G. C. Lockley sued Oscar Page (Black and White Cab Company) to recover damages for personal injuries resulting from a collision between a taxicab, owned by defendant and driven by an employee, and an automobile used by plaintiff. The collision occurred at night on Pine Street in the City of Abilene. The automobile in charge of plaintiff, and in which he was seated, was standing still when struck by defendant's taxicab approaching from the rear. Plaintiff alleged negligence of the taxi-driver in the following respects:

"1. Said taxi-driver failed to keep a proper look-out.

"2. Said taxi-driver was driving at an excessive rate of speed.

"3. Said taxi-driver was operating said cab at night in the City of Abilene and State of Texas, an incorporated city, in excess of twenty-five miles an hour."

Defendant pleaded a number of grounds of defense consisting of contributory negligence, and in addition thereto pleaded that bright lights of a third party blinding defendant's taxi-driver was the sole cause of the accident, and, alternative to all defenses of contributory negligence, alleged that the collision was due to unavoidable accident.

In a trial by jury only one of the three alleged grounds of recovery was submitted, namely, negligence consisting of a failure of the taxi-driver to keep a proper look-out. The issues involved in such ground of recovery, as well as all defensive issues submitted, were found in favor of plaintiff.
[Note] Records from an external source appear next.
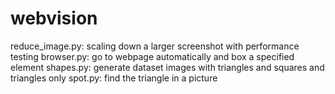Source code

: # webvision

reduce_image.py: scaling down a larger screenshot with performance testing
browser.py: go to webpage automatically and box a specified element
shapes.py: generate dataset images with triangles and squares and triangles only 
spot.py: find the triangle in a picture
From the judgment, in the sum of $1,674, based to the extent of $1,500 upon said verdict and to the extent of $174 upon a finding made by the judge, the defendant has appealed.

In our opinion, the verdict is not subject to challenge on the ground that it is a "quotient" verdict. The evidence justified the conclusion that there was no agreement of the jurors that the result of dividing by twelve the sum of the amount of damages favored by each juror should constitute the verdict. While such an agreement would not, we think, necessarily be an express agreement, but might be implied, even so, there was no express agreement, and there was evidence sufficient to exclude any implication of such agreement. That a preagreement to the effect that the result of the division should constitute the verdict, is essential to show misconduct in such respect, seems to be well settled. Allcorn v. Fort Worth R. G. Ry. Co., Tex. Civ. App. 122 S.W.2d 341; State v. Littlefield, Tex. Civ. App. 147 S.W.2d 270; Karotkin Furniture Co. v. Decker, Tex. Civ. App. 32 S.W.2d 703, and authorities cited.

The amount of damages awarded by the verdict of the jury was $1,500. The judgment awarded recovery of $1,674. The difference of $174 represented that part of the total damages resulting from incurred reasonable and necessary doctors' and hospital bills. The $174 item was included in the judgment on the theory that the facts that the same, in such amount, was incurred and the necessity and reasonableness thereof, were established conclusively by the evidence.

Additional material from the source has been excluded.